Sunday, August 09, 2009

Me and My Girl


‘ME AND MY GAL,’ Mercury Summer Stock’s attempt at farce


On the surface, ‘ME AND MY GIRL,’ which is now on stage at Mercury Summer Stock, appears to be a light, escapist show that should be easy to stage, since its goal is out and out fun. Nothing could be further from the truth. The script is farce, and to make it more difficult, British farce. That style of theatre is very, very difficult to pull off well. It takes good underplaying, exquisite timing, and the perfect balance between realism and fantasy.

This musical tale concerns a cockney lad who inherits an earldom when his aristocratic father, who has had an affair with the lad’s working class mother, dies.

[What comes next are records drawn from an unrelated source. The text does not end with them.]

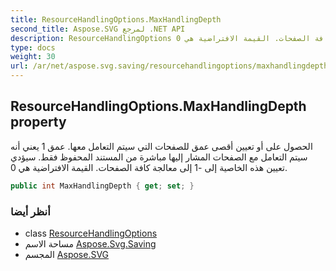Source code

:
 ```yaml
---
title: ResourceHandlingOptions.MaxHandlingDepth
second_title: Aspose.SVG لمرجع .NET API
description: ResourceHandlingOptions ملكية. الحصول على أو تعيين أقصى عمق للصفحات التي سيتم التعامل معها. عمق 1 يعني أنه سيتم التعامل مع الصفحات المشار إليها مباشرة من المستند المحفوظ فقط. سيؤدي تعيين هذه الخاصية إلى 1 إلى معالجة كافة الصفحات. القيمة الافتراضية هي 0.
type: docs
weight: 30
url: /ar/net/aspose.svg.saving/resourcehandlingoptions/maxhandlingdepth/
---
```

## ResourceHandlingOptions.MaxHandlingDepth property

الحصول على أو تعيين أقصى عمق للصفحات التي سيتم التعامل معها. عمق 1 يعني أنه سيتم التعامل مع الصفحات المشار إليها مباشرة من المستند المحفوظ فقط. سيؤدي تعيين هذه الخاصية إلى -1 إلى معالجة كافة الصفحات. القيمة الافتراضية هي 0.

```csharp
public int MaxHandlingDepth { get; set; }
```

### أنظر أيضا

* class [ResourceHandlingOptions](../)
* مساحة الاسم [Aspose.Svg.Saving](../../resourcehandlingoptions/)
* المجسم [Aspose.SVG](../../../)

Billy is tracked down, and the family finds out, much to their snobbish horror, that the only male heir, is everything they abhor….gross, out spoken and from Lambeth, a low class area of London. Chaos ensues, until, of course, all can live happily ever after, with the various romantic confusions settled nicely.

The musical, with book and lyrics by L. Arthur Rose and Douglas Furber, and music by Noel Gay, had its original London production in 1937, and ran four years. A revised London version had an even longer run in 1985 and the Broadway version, which opened in 1986, ran 1,420 performances.

Interestingly, the production’s show stopper, “The Lambeth Walk”, became a political cause, when in 1938, The London Times stated, “While dictators rage and statesmen talk, all Europe dances — to The Lambeth Walk.”

The Mercury production tries hard to create the right feel for the show. Maybe it tries too hard. Director Pierre-Jacques Brault pulls out all the stops, and shtick follows shtick which follows shtick. Normally, in British farce, the director lets the material develop its own image. Here Brault doesn’t seem to trust the script’s natural fun and inserts puppets, bubbles, over exaggeration of characters, use of every stereotype he could think of, and putting his lead actor in physical danger to do prat fall after prat fall.

Does he succeed? Depends on your viewpoint. The audience, the night I saw the show, laughed and laughed (but didn’t give it the traditional Mercury standing ovation). The elderly man sitting behind me audibly repeated every gimmick to his wife between giggles. On the other hand, what would have happened if Brault had let the book and lyrics speak for themselves? As Billy, the lead character might say, “Dun’t knuw. Din’t see et.”

His choreography is often quite clever, though some of the dancers struggle to do the steps without verbally counting.

Mercury Summer Theatre, though it bills itself as a “professionally based,” theatre is, for all practical purposes, an amateur community theatre populated by high school and college kids, with one professional thrown in, along with some adults of various theatrical backgrounds. This makes the acting pool rather inexperienced. Considering that, Brault gets some good performances.

Jennifer Myor sparkles as Sally, Bill’s “girl.” She has a nice singing voice, good stage presence, and a nice touch with humor. Cleveland favorite, Hester Lewellen, has the right airs as Maria, Bill’s stuffy aunt. Cindi Verbelun has a cute bit as Joan of Arc.

Brian Marshall, the only equity member of the cast, is very talented, but, in this role seems to have no restraint. He sings and dances well, but he literally throws himself all over the stage in attempts at humor. He did not need to be all Three Stooges rolled into one.

Some of the others feign and exaggerate; acting, rather than reacting to their lines and motivations.

The sets and, costumes, considering the minimal budget the theatre has, are quite impressive. Especially creative are the Pearly costumes, with their numerous button patterns.

Eddie Carney does a nice job of musical direction and his orchestra is very good.

CAPSULE JUDGEMENT: If you love slapstick and a production full of uncontrolled shticks, you’ll appreciate Mercury’s ‘ME AND MY GIRL.’